Constant to subtract from SAXS data = 0.359E-01 ...... 0.359E-01         
------ Constant Subtraction in order to obtain the equivalent "shape curve"
Number of knots (default= 20)......................... 20           
------ Number of number of the points of the curve that are fitted during the simulatedannealing procedure.
Dummy atom radius (default=1.795A)....................1.795         
------ Packing radius of dummy atoms (should be kept < 4.5A if possible)
Initial Annealing Temperature (default=0.001)......... 0.001        
------ Temperature of the first annealing step
Annealing Schedule (default=0.90)..................... 0.90         
------ at each step T is the equal to the previous T times the schedule factor
Penalty weight (default=0.600E-02)................0.006             
------ Penalty weight for particle’s compactness
Trials per bead at each temperature (default=100) .... 100          
------ Max trials per annealing step (increase for even better convergence)

 
   Generating initial model...
 Parameters of Simulated Annealing run
 -------------------------------------
 Project name : Lysozyme
 Gnom SAXS Input file : gnolyz.out
 
 Solvent/buffer electron density (e/A^3) :       0.334
 Hydration layer contract (e/A^3) :              0.030
 Particle electron density (e/A^3) :             0.440
 Qmax (A^-1) :                                   0.250
 Maximum Diameter of the particle (A) :           50.0
 Bead packing radius (A) :                       1.795
 Number of experimental points :                    90
 Number of knots :                                  20
 Subtracted Constant (SAXS):                 0.359E-01
 Initial Annealing Temperature :             0.100E-03
 Annealing Schedule :                            0.950
 Trials per bead at each temperature step :        100
 looseness penalty :                         0.600E-02


------ At the start of each run, a summary of parameter values is displayed

   Total number of beads of the initial model: 1505
 Initial scattering curve calculation...
 Rf^2 of the initial configuration: 0.108E+00
 
 Start of simulated annealing procedure:
 Initial annealing temperature: 0.100E-03
 ----------------------------------------------------------------------
 Temp=0.100E-03 | Rf^2 =0.775E-01| Rf^2 + penalties =0.778E-01 | loose=0.407E-01
 success=   296/   714 | #beads=  713(   702) | Rg=  15.56A | Volume =  23342A^3
 acceptance ratio high... skipping to lower annealing temperature...
 ----------------------------------------------------------------------

------ At each annealing step the model’s parameters related the score function are diplayed together with the particle’s volume and radius of gyration. Also the number of succesfull bead reconfigurations is given.
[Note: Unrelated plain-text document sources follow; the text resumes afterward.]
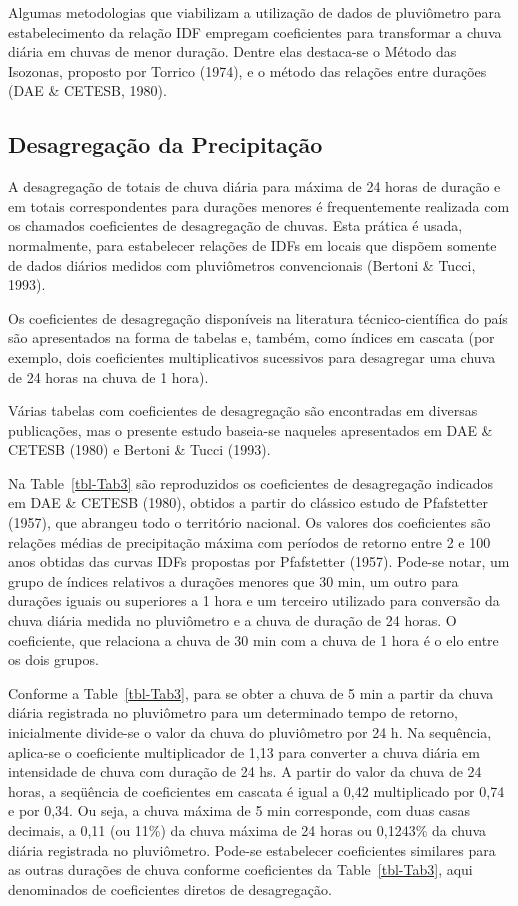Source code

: \documentclass[
]{agujournal2019}
\begin{document}
Algumas metodologias que viabilizam a utilização de dados de pluviômetro
para estabelecimento da relação IDF empregam coeficientes para
transformar a chuva diária em chuvas de menor duração. Dentre elas
destaca-se o Método das Isozonas, proposto por Torrico (1974), e o
método das relações entre durações (DAE \& CETESB, 1980).

\subsection{Desagregação da
Precipitação}\label{desagregauxe7uxe3o-da-precipitauxe7uxe3o}

A desagregação de totais de chuva diária para máxima de 24 horas de
duração e em totais correspondentes para durações menores é
frequentemente realizada com os chamados coeficientes de desagregação de
chuvas. Esta prática é usada, normalmente, para estabelecer relações de
IDFs em locais que dispõem somente de dados diários medidos com
pluviômetros convencionais (Bertoni \& Tucci, 1993).

Os coeficientes de desagregação disponíveis na literatura
técnico-científica do país são apresentados na forma de tabelas e,
também, como índices em cascata (por exemplo, dois coeficientes
multiplicativos sucessivos para desagregar uma chuva de 24 horas na
chuva de 1 hora).

Várias tabelas com coeficientes de desagregação são encontradas em
diversas publicações, mas o presente estudo baseia-se naqueles
apresentados em DAE \& CETESB (1980) e Bertoni \& Tucci (1993).

Na Table~\ref{tbl-Tab3} são reproduzidos os coeficientes de desagregação
indicados em DAE \& CETESB (1980), obtidos a partir do clássico estudo
de Pfafstetter (1957), que abrangeu todo o território nacional. Os
valores dos coeficientes são relações médias de precipitação máxima com
períodos de retorno entre 2 e 100 anos obtidas das curvas IDFs propostas
por Pfafstetter (1957). Pode-se notar, um grupo de índices relativos a
durações menores que 30 min, um outro para durações iguais ou superiores
a 1 hora e um terceiro utilizado para conversão da chuva diária medida
no pluviômetro e a chuva de duração de 24 horas. O coeficiente, que
relaciona a chuva de 30 min com a chuva de 1 hora é o elo entre os dois
grupos.

Conforme a Table~\ref{tbl-Tab3}, para se obter a chuva de 5 min a partir
da chuva diária registrada no pluviômetro para um determinado tempo de
retorno, inicialmente divide-se o valor da chuva do pluviômetro por 24
h. Na sequência, aplica-se o coeficiente multiplicador de 1,13 para
converter a chuva diária em intensidade de chuva com duração de 24 hs. A
partir do valor da chuva de 24 horas, a seqüência de coeficientes em
cascata é igual a 0,42 multiplicado por 0,74 e por 0,34. Ou seja, a
chuva máxima de 5 min corresponde, com duas casas decimais, a 0,11 (ou
11\%) da chuva máxima de 24 horas ou 0,1243\% da chuva diária registrada
no pluviômetro. Pode-se estabelecer coeficientes similares para as
outras durações de chuva conforme coeficientes da Table~\ref{tbl-Tab3},
aqui denominados de coeficientes diretos de desagregação.
\end{document}
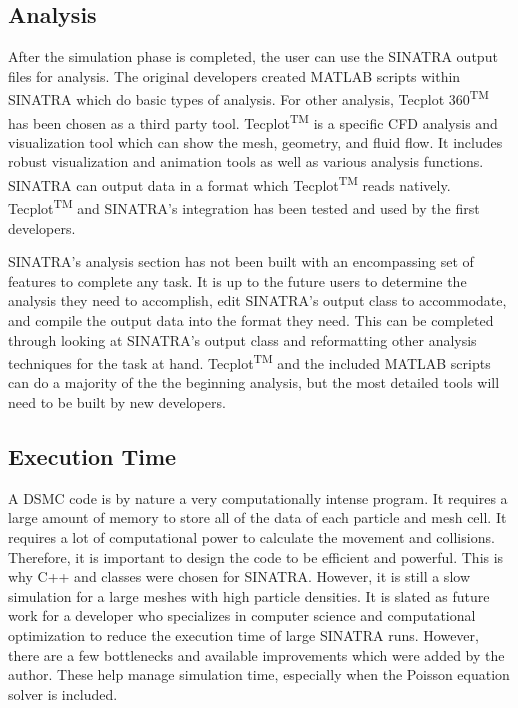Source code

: 

\subsection{Analysis}


 After the simulation phase is completed, the user can use the SINATRA output files for analysis. The original developers created MATLAB scripts within SINATRA which do basic types of analysis. For other analysis, Tecplot 360\textsuperscript{TM} \cite{tecplot} has been chosen as a third party tool. Tecplot\textsuperscript{TM} is a specific CFD analysis and visualization tool which can show the mesh, geometry, and fluid flow. It includes robust visualization and animation tools as well as various analysis functions. SINATRA can output data in a format which Tecplot\textsuperscript{TM} reads natively. Tecplot\textsuperscript{TM} and SINATRA's integration has been tested and used by the first developers.\par
 \indent SINATRA's analysis section has not been built with an encompassing set of features to complete any task. It is up to the future users to determine the analysis they need to accomplish, edit SINATRA's output class to accommodate, and compile the output data into the format they need. This can be completed through looking at SINATRA's output class and reformatting other analysis techniques for the task at hand. Tecplot\textsuperscript{TM} and the included MATLAB scripts can do a majority of the the beginning analysis, but the most detailed tools will need to be built by new developers. 



 
 
\subsection{Execution Time}
A DSMC code is by nature a very computationally intense program. It requires a large amount of memory to store all of the data of each particle and mesh cell. It requires a lot of computational power to calculate the movement and collisions. Therefore, it is important to design the code to be efficient and powerful. This is why C++ and classes were chosen for SINATRA. However, it is still a slow simulation for a large meshes with high particle densities. It is slated as future work for a developer who specializes in computer science and computational optimization to reduce the execution time of large SINATRA runs. However, there are a few bottlenecks and available improvements which were added by the author. These help manage simulation time, especially when the Poisson equation solver is included.\par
----- At the end of the annealing process, chi against the experimental curve is given and a file containing the final fit is generated.

Example of running the program in non-dialog mode

In order to run the simulated annealing session that is presented above without passing through the dialog procedure, a parameter file should be passed to the program as argument.

./denfert_linux64 <parameter filename>

the parameter file should have the following syntax

A
X
Lyz_test
gnolyz.out
0.25


0.44
0.334
0.027

1.8
0.001
0.90

100

an empty line in the input file means that the default value should be used.